Worktree Parallelization Strategy
| Step | Modules touched | Depends on |
|---|---|---|
| Backend summary domain and app aggregation | backend/internal/domain, backend/internal/app | none |
| ClickHouse bounded repository queries | backend/internal/clickhouse | summary model shape |
| HTTP route and contract | backend/internal/httpapi | app aggregation |
| Web API types and Alloc UI | web/src/api, web/src/features, web/src/routes | response contract |
| Browser and real acceptance | web/tests, scripts | HTTP route and UI |
Parallel lanes:
- Lane A: backend domain/app aggregation -> HTTP route.
- Lane B: ClickHouse repository queries.
- Lane C: Web API/UI starts after response contract is stable.

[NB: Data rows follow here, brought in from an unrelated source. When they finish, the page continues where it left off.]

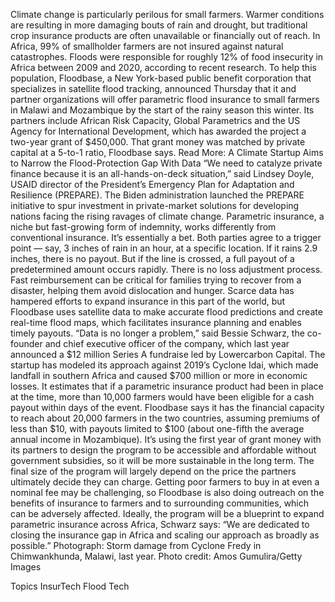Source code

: Climate change is particularly perilous for small farmers. Warmer conditions are resulting in more damaging bouts of rain and drought, but traditional crop insurance products are often unavailable or financially out of reach.
In Africa, 99% of smallholder farmers are not insured against natural catastrophes. Floods were responsible for roughly 12% of food insecurity in Africa between 2009 and 2020, according to recent research.
To help this population, Floodbase, a New York-based public benefit corporation that specializes in satellite flood tracking, announced Thursday that it and partner organizations will offer parametric flood insurance to small farmers in Malawi and Mozambique by the start of the rainy season this winter.
Its partners include African Risk Capacity, Global Parametrics and the US Agency for International Development, which has awarded the project a two-year grant of $450,000. That grant money was matched by private capital at a 5-to-1 ratio, Floodbase says.
Read More: A Climate Startup Aims to Narrow the Flood-Protection Gap With Data
“We need to catalyze private finance because it is an all-hands-on-deck situation,” said Lindsey Doyle, USAID director of the President’s Emergency Plan for Adaptation and Resilience (PREPARE). The Biden administration launched the PREPARE initiative to spur investment in private-market solutions for developing nations facing the rising ravages of climate change.
Parametric insurance, a niche but fast-growing form of indemnity, works differently from conventional insurance. It’s essentially a bet. Both parties agree to a trigger point — say, 3 inches of rain in an hour, at a specific location. If it rains 2.9 inches, there is no payout. But if the line is crossed, a full payout of a predetermined amount occurs rapidly. There is no loss adjustment process. Fast reimbursement can be critical for families trying to recover from a disaster, helping them avoid dislocation and hunger.
Scarce data has hampered efforts to expand insurance in this part of the world, but Floodbase uses satellite data to make accurate flood predictions and create real-time flood maps, which facilitates insurance planning and enables timely payouts. “Data is no longer a problem,” said Bessie Schwarz, the co-founder and chief executive officer of the company, which last year announced a $12 million Series A fundraise led by Lowercarbon Capital.
The startup has modeled its approach against 2019’s Cyclone Idai, which made landfall in southern Africa and caused $700 million or more in economic losses. It estimates that if a parametric insurance product had been in place at the time, more than 10,000 farmers would have been eligible for a cash payout within days of the event.
Floodbase says it has the financial capacity to reach about 20,000 farmers in the two countries, assuming premiums of less than $10, with payouts limited to $100 (about one-fifth the average annual income in Mozambique). It’s using the first year of grant money with its partners to design the program to be accessible and affordable without government subsidies, so it will be more sustainable in the long term. The final size of the program will largely depend on the price the partners ultimately decide they can charge.
Getting poor farmers to buy in at even a nominal fee may be challenging, so Floodbase is also doing outreach on the benefits of insurance to farmers and to surrounding communities, which can be adversely affected.
Ideally, the program will be a blueprint to expand parametric insurance across Africa, Schwarz says: “We are dedicated to closing the insurance gap in Africa and scaling our approach as broadly as possible.”
Photograph: Storm damage from Cyclone Fredy in Chimwankhunda, Malawi, last year. Photo credit: Amos Gumulira/Getty Images

Topics
InsurTech
Flood
Tech
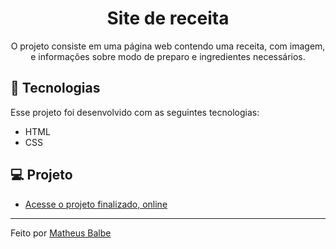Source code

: <h1 align="center"> Site de receita </h1>

<p align="center">O projeto consiste em uma página web contendo uma receita, com imagem, e informações sobre modo de preparo e ingredientes necessários.</p>

## 🚀 Tecnologias

Esse projeto foi desenvolvido com as seguintes tecnologias:

- HTML
- CSS

## 💻 Projeto

- [Acesse o projeto finalizado, online](https://matheusbalbe.github.io/Site-de-receita)

---

Feito por [Matheus Balbe](https://www.linkedin.com/in/matheusbalbe)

- Lane D: acceptance scripts and Playwright tests start after route and UI are available.
Launch A and B in parallel if the response types are agreed first. Run C after the contract lands. Run D last. Avoid parallel edits inside web/src/routes/service-overview.tsx.
NOT in Scope
- Heap dump capture: retained heap ownership is a separate feature and has different safety/storage risks.
- Retained-size analysis: allocation profiles cannot prove live object ownership.
- New profile backend: ClickHouse remains the profile query store.
- Prometheus chart storage or dashboards: existing Prometheus-series services own metric trends.
- General observability expansion: this remains Java profiling for Kubernetes.
- Exact omitted-node counts for all possible omitted branches: lower-bound counts are enough to keep queries bounded.
Risks
- Categorization can overfit to known package names. Keep rules transparent and allow
application_other. - Larger summaries can increase query cost. Use bounded stack-id-first queries, limits, timeouts, and partial metadata.
- Users may still read allocation bytes as retained memory. Repeat the sampled-allocation limitation in empty states, details, and documentation.
- Partial result warnings can become noisy. Show them only when backend metadata says returned nodes are incomplete.
- Summary cache can leak or stale data if keyed too broadly. Include authorization scope, effective scope, time range, limits, and schema version.
GSTACK REVIEW REPORT
| Review | Trigger | Why | Runs | Status | Findings |
|---|---|---|---|---|---|
| CEO Review | /plan-ceo-review | Scope & strategy | 0 | - | - |
| Codex Review | /codex review | Independent 2nd opinion | 0 | - | - |
| Eng Review | /plan-eng-review | Architecture & tests (required) | 3 | CLEAR | 6 issues found, 0 critical gaps, incorporated into this plan |
| Design Review | /plan-design-review | UI/UX gaps | 0 | - | - |
| DX Review | /plan-devex-review | Developer experience gaps | 0 | - | - |
UNRESOLVED: 0
VERDICT: ENG CLEARED - ready to implement.